FDI becomes necessary because many governments especially in the developing and third worlds cannot afford the kind of capital necessary for setting up of industrial facilities or singly rolling out infrastructural projects like airports development.
Convincing foreign investors to invest in a country is not easy. It is for this reason that governments engage public relations firms and carry out fully fledged marketing campaigns. The aim of such campaigns is to help potential investors realize the investment potential in given countries. To effectively campaign and create awareness about investment opportunities, many countries have well organized agencies that promote investment. IDA in Ireland has been very instrumental in helping attract FDI through its promotional programs.
Foreign investors are not philanthropists; therefore, they do not invest where they do not foresee awesome returns or profits. Therefore, to discourage or encourage FDI, a government has to look into the attractiveness of its economy and play around with its control on industries in the economy.
Some of the control measures a country can manipulate include taxes, licensing, laws regarding partnerships with foreigners, risk security etc. By manipulating such measures, a country encourages international trading or discourages the same completely.
One factor that largely attracts foreign direct investment is availability of natural resources. However, availability of resources alone is not enough; government policies on resource management either attract or discourage investors. Much foreign direct investment goes into the oil well in the Arab world.
However, some oil rich countries have over time attracted more FDI than others. For example, for a long time, UAE has been the centre of the Arab world; attracting the bulk of FDI. However, in the recent past, small countries like Qatar have become the centre of focus. The countries attract FDI because they have natural resources (oil) but, most importantly, they have instituted friendly government control or policies with regard to the resources. When a country with resources applies anti-FDI policies, it affects growth of international trade.

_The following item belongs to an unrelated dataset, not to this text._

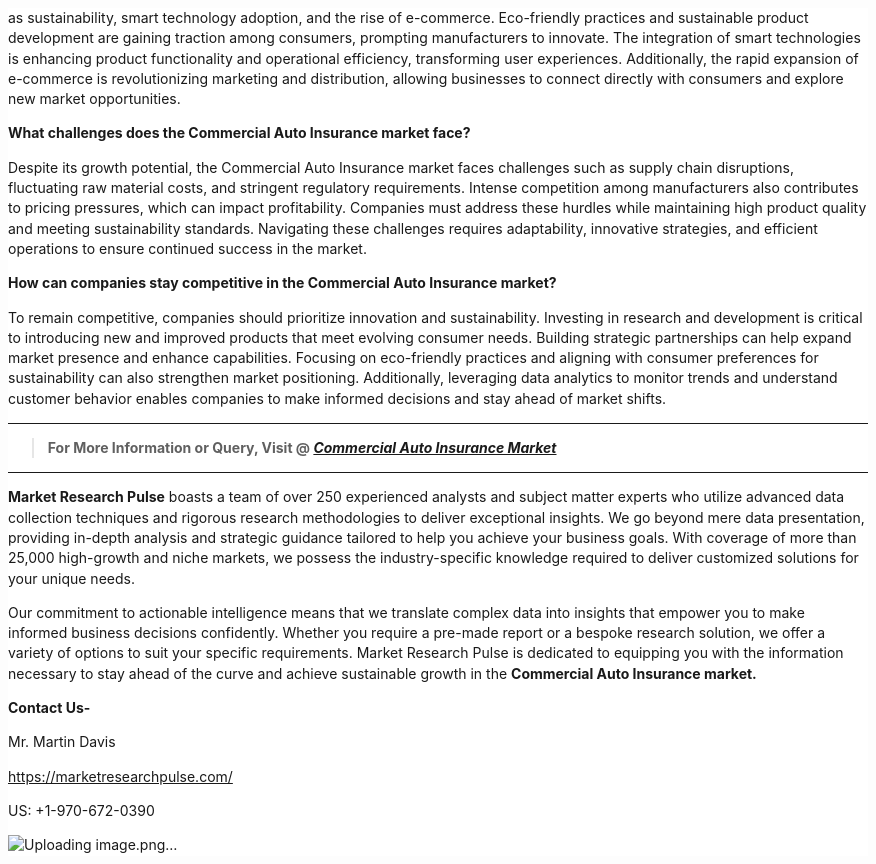 as sustainability, smart technology adoption, and the rise of e-commerce. Eco-friendly practices and sustainable product development are gaining traction among consumers, prompting manufacturers to innovate. The integration of smart technologies is enhancing product functionality and operational efficiency, transforming user experiences. Additionally, the rapid expansion of e-commerce is revolutionizing marketing and distribution, allowing businesses to connect directly with consumers and explore new market opportunities.</p><p><strong>What challenges does the Commercial Auto Insurance market face?</strong></p><p>Despite its growth potential, the Commercial Auto Insurance market faces challenges such as supply chain disruptions, fluctuating raw material costs, and stringent regulatory requirements. Intense competition among manufacturers also contributes to pricing pressures, which can impact profitability. Companies must address these hurdles while maintaining high product quality and meeting sustainability standards. Navigating these challenges requires adaptability, innovative strategies, and efficient operations to ensure continued success in the market.</p><p><strong>How can companies stay competitive in the Commercial Auto Insurance market?</strong></p><p>To remain competitive, companies should prioritize innovation and sustainability. Investing in research and development is critical to introducing new and improved products that meet evolving consumer needs. Building strategic partnerships can help expand market presence and enhance capabilities. Focusing on eco-friendly practices and aligning with consumer preferences for sustainability can also strengthen market positioning. Additionally, leveraging data analytics to monitor trends and understand customer behavior enables companies to make informed decisions and stay ahead of market shifts.</p><hr /><blockquote><p><strong>For More Information or Query, Visit @&nbsp;<em><a href="https://marketresearchpulse.com/report/89556/commercial-auto-insurance-market?utm_source=Linkedin&utm_medium=0112">Commercial Auto Insurance Market</a></em></strong></p></blockquote><hr /><p><strong>Market Research Pulse</strong> boasts a team of over 250 experienced analysts and subject matter experts who utilize advanced data collection techniques and rigorous research methodologies to deliver exceptional insights. We go beyond mere data presentation, providing in-depth analysis and strategic guidance tailored to help you achieve your business goals. With coverage of more than 25,000 high-growth and niche markets, we possess the industry-specific knowledge required to deliver customized solutions for your unique needs.</p><p>Our commitment to actionable intelligence means that we translate complex data into insights that empower you to make informed business decisions confidently. Whether you require a pre-made report or a bespoke research solution, we offer a variety of options to suit your specific requirements. Market Research Pulse is dedicated to equipping you with the information necessary to stay ahead of the curve and achieve sustainable growth in the <strong>Commercial Auto Insurance market.</strong></p><p><strong>Contact Us-</strong></p><p>Mr. Martin Davis</p><p>https://marketresearchpulse.com/</p><p>US: +1-970-672-0390</p>
![Uploading image.png…]()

Another factor that a government has to look into to attract foreign direct investment is the infrastructure. Depending on infrastructural developments, a government indirectly controls what sectors are invested into. Investors only go into a country where operation costs allow for a handsome return on investment. Therefore, when a country improves its airports, road transport and has good water access (ports), it is more likely to attract higher FDI than another with poor roads or one that is landlocked.
Privatization policies also attract or discourage FDI. In the recent past, due to the structural adjustment programs demanded of Africa by the IMF, most national companies were privatized.
A consistent privatization policy often attracts foreign investors. For instance, most telecommunication companies in Africa are owned in part by foreign investors. Taking Kenya as an example, Vodafone from the UK has a majority stake in Safaricom a leading telecommunication company. Privatization and participation of foreign investors helps integrate small economies into the international business.